Provided entries below:
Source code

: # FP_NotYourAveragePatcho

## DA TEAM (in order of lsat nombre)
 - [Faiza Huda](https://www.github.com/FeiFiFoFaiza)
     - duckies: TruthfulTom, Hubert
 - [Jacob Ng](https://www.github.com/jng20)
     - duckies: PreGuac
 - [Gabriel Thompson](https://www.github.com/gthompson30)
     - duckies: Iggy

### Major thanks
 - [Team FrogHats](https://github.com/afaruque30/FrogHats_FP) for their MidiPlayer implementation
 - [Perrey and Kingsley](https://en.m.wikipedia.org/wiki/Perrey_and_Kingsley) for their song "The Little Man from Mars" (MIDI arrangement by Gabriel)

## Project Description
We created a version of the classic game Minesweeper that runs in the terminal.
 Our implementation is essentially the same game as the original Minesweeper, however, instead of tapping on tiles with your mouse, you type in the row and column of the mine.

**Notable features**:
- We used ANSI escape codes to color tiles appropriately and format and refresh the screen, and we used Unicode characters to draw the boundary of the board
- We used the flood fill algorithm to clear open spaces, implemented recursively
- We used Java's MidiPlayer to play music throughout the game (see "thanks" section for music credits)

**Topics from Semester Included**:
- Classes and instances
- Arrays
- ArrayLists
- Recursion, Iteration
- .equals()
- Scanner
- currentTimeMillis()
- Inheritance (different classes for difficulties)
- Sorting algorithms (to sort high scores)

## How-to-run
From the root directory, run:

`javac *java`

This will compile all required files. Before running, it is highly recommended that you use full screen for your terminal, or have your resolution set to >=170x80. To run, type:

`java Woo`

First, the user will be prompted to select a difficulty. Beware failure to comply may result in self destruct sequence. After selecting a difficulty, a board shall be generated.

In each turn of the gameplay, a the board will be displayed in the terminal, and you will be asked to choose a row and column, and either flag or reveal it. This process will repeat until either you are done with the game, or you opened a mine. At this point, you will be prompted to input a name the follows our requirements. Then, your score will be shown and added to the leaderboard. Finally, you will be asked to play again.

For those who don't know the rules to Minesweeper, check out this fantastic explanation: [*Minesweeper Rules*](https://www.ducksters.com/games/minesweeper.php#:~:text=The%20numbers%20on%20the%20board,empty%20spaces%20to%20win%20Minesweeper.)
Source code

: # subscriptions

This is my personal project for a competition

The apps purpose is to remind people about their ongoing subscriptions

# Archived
End of Provided entries.
Action item: Show the lines from the data above that contain the string "Gabriel".

Finished task:
 - [Gabriel Thompson](https://www.github.com/gthompson30)
 - [Perrey and Kingsley](https://en.m.wikipedia.org/wiki/Perrey_and_Kingsley) for their song "The Little Man from Mars" (MIDI arrangement by Gabriel)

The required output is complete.